One Memorial Day weekend they decided to paint everything white.
“We were not ready to open on Tuesday,” she giggles. “We looked like little raccoons. We were all sprayed white, with our eyelashes out to here, all white. That was a little more than we needed to take on in a weekend, but we dug in and got it done. I have a lot of great memories here.”
Born in Elkhart, Ind., Fisher-Fryman has lived in Dowagiac since second grade.
“My dad was from Edwardsburg and my mother was from Elkhart,” she said. “He was a dairy farmer. He found a little farm about five miles outside of town and decided to buy it. I had one sister 2 1/2 years older that I lost last year to cancer. We lost my mom when we were little, so it was just me, my sister and my dad,” who she lost to a heart attack within weeks of her sister.
“We had a lot of family tragedy last year,” she said. “There were four or five deaths in six weeks. It was a hard year. And then the economy.”
In weathering a recession, “We’re really fortunate that we’re well-established. New businesses, new salons, I would fear for,” she said. “My husband and I are both in businesses that are strong in bad economies. People aren’t out buying big-ticket items like houses and cars, but when they get depressed and want to feel better about themselves, they’ll get a spa service or a hair coloring. Our spa services have taken a little hit, but hair always grows.”

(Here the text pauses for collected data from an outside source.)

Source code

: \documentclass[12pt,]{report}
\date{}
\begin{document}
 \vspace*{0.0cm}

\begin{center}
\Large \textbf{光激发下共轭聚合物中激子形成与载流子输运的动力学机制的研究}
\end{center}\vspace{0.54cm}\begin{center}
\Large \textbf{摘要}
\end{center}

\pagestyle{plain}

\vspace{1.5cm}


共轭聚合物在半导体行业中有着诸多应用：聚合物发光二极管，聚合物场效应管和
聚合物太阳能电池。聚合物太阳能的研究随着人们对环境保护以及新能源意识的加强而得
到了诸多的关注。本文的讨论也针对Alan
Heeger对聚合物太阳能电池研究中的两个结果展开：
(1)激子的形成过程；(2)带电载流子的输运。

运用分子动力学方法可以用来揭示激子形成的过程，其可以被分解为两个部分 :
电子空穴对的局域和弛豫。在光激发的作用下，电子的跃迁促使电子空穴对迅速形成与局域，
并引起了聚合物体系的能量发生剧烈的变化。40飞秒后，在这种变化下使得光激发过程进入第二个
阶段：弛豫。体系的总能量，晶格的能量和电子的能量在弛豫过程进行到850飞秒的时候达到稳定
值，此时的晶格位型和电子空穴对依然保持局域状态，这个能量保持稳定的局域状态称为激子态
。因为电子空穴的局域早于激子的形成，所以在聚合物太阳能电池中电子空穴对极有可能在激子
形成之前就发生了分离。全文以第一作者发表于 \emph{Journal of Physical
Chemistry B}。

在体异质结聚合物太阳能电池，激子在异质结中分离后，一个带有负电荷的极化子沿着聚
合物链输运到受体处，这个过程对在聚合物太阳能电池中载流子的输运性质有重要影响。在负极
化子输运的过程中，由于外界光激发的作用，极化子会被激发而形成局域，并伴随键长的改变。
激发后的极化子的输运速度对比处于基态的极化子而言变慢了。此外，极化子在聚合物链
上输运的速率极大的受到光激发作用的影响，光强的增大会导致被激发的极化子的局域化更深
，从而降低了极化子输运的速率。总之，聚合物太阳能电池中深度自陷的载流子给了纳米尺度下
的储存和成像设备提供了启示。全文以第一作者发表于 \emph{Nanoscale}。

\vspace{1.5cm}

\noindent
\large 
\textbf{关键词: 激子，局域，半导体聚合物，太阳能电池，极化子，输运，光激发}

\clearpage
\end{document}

Away from work, Fisher-Fryman likes to let her own hair down showing horses.
“That’s my passion,” she said. “I have a quarterhorse mare that I’m showing right now. I have shown on the Appaloosa circuit regionally and nationally for 18 or 19 years. My husband trudged me around the nation. Now I stay close to home and do some fun stuff. I was my dad’s tomboy, driving tractors and riding dirt bikes. I didn’t get girlie until later. I didn’t cut my Barbie’s hair, and my sister didn’t like her hair being picked at, so I’d put rollers in my poor dad’s hair.”